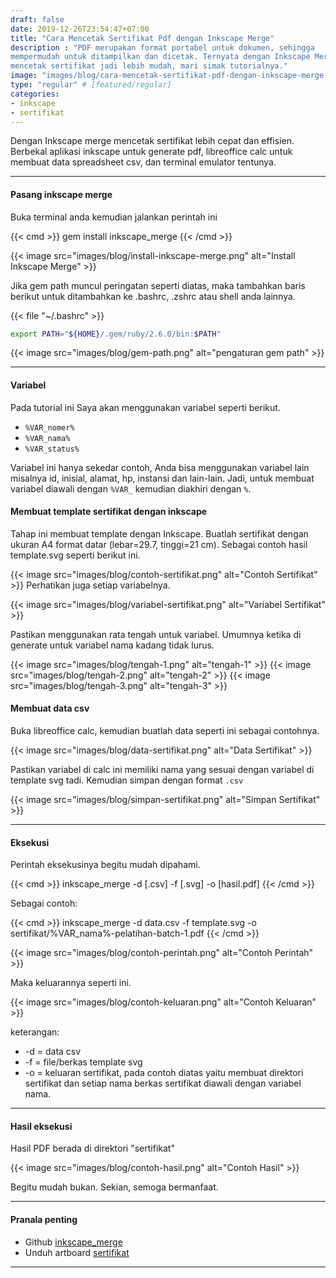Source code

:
 ```yaml
---
draft: false
date: 2019-12-26T23:54:47+07:00
title: "Cara Mencetak Sertifikat Pdf dengan Inkscape Merge"
description : "PDF merupakan format portabel untuk dokumen, sehingga
mempermudah untuk ditampilkan dan dicetak. Ternyata dengan Inkscape Merge
mencetak sertifikat jadi lebih mudah, mari simak tutorialnya."
image: "images/blog/cara-mencetak-sertifikat-pdf-dengan-inkscape-merge.png"
type: "regular" # [featured/regular]
categories:
- inkscape
- sertifikat
---
```


Dengan Inkscape merge mencetak sertifikat lebih cepat dan effisien.
Berbekal aplikasi inkscape untuk generate pdf, libreoffice calc untuk membuat
data spreadsheet csv, dan terminal emulator tentunya.
***

#### Pasang inkscape merge

Buka terminal anda kemudian jalankan perintah ini

{{< cmd >}}
gem install inkscape_merge
{{< /cmd >}}

{{< image src="images/blog/install-inkscape-merge.png"
alt="Install Inkscape Merge" >}}

Jika gem path muncul peringatan seperti diatas, maka tambahkan baris
berikut untuk ditambahkan ke .bashrc, .zshrc atau shell anda lainnya.

{{< file "~/.bashrc" >}}

```sh
export PATH="${HOME}/.gem/ruby/2.6.0/bin:$PATH"
```

{{< image src="images/blog/gem-path.png" alt="pengaturan gem path" >}}

***
#### Variabel

Pada tutorial ini Saya akan menggunakan variabel seperti berikut.

* `%VAR_nomer%`
* `%VAR_nama%`
* `%VAR_status%`

Variabel ini hanya sekedar contoh, Anda bisa menggunakan variabel lain
misalnya id, inisial, alamat, hp, instansi dan lain-lain. Jadi, untuk membuat
variabel diawali dengan `%VAR_` kemudian diakhiri dengan `%`.

#### Membuat template sertifikat dengan inkscape

Tahap ini membuat template dengan Inkscape. Buatlah sertifikat dengan ukuran
A4 format datar (lebar=29.7, tinggi=21 cm). Sebagai contoh hasil template.svg
seperti berikut ini.

{{< image src="images/blog/contoh-sertifikat.png" alt="Contoh Sertifikat" >}}
Perhatikan juga setiap variabelnya.

{{< image src="images/blog/variabel-sertifikat.png"
alt="Variabel Sertifikat" >}}

Pastikan menggunakan rata tengah untuk variabel. Umumnya ketika di generate
untuk variabel nama kadang tidak lurus.

{{< image src="images/blog/tengah-1.png" alt="tengah-1" >}}
{{< image src="images/blog/tengah-2.png" alt="tengah-2" >}}
{{< image src="images/blog/tengah-3.png" alt="tengah-3" >}}

#### Membuat data csv

Buka libreoffice calc, kemudian buatlah data seperti ini sebagai contohnya.

{{< image src="images/blog/data-sertifikat.png" alt="Data Sertifikat" >}}

Pastikan variabel di calc ini memiliki nama yang sesuai dengan variabel
di template svg tadi. Kemudian simpan dengan format `.csv`

{{< image src="images/blog/simpan-sertifikat.png" alt="Simpan Sertifikat" >}}

***
#### Eksekusi

Perintah eksekusinya begitu mudah dipahami.


{{< cmd >}}
inkscape_merge -d [.csv] -f [.svg] -o [hasil.pdf]
{{< /cmd >}}

Sebagai contoh:


{{< cmd >}}
inkscape_merge -d data.csv -f template.svg -o sertifikat/%VAR_nama%-pelatihan-batch-1.pdf
{{< /cmd >}}

{{< image src="images/blog/contoh-perintah.png" alt="Contoh Perintah" >}}

Maka keluarannya seperti ini.

{{< image src="images/blog/contoh-keluaran.png" alt="Contoh Keluaran" >}}

keterangan:
* -d = data csv
* -f = file/berkas template svg
* -o = keluaran sertifikat, pada contoh diatas yaitu membuat direktori
sertifikat dan setiap nama berkas sertifikat diawali dengan variabel nama.

***
#### Hasil eksekusi

Hasil PDF berada di direktori "sertifikat"

{{< image src="images/blog/contoh-hasil.png" alt="Contoh Hasil" >}}

Begitu mudah bukan. Sekian, semoga bermanfaat.

***
#### Pranala penting

* Github [inkscape_merge](https://github.com/borgand/inkscape_merge)
* Unduh artboard [sertifikat](https://gitlab.com/hervyqa/artboard/raw/master/sertifikat.svg?inline=false)
***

—————

WHAT IS NEEDED
Only the lines from the beginning of the records through the line bearing "Berbekal aplikasi inkscape" belong in the answer, copied word for word with pictures left out.

THE ANSWER
Source code

:
 ```yaml
---
draft: false
date: 2019-12-26T23:54:47+07:00
title: "Cara Mencetak Sertifikat Pdf dengan Inkscape Merge"
description : "PDF merupakan format portabel untuk dokumen, sehingga
mempermudah untuk ditampilkan dan dicetak. Ternyata dengan Inkscape Merge
mencetak sertifikat jadi lebih mudah, mari simak tutorialnya."
image: "images/blog/cara-mencetak-sertifikat-pdf-dengan-inkscape-merge.png"
type: "regular" # [featured/regular]
categories:
- inkscape
- sertifikat
---
```


Dengan Inkscape merge mencetak sertifikat lebih cepat dan effisien.
Berbekal aplikasi inkscape untuk generate pdf, libreoffice calc untuk membuat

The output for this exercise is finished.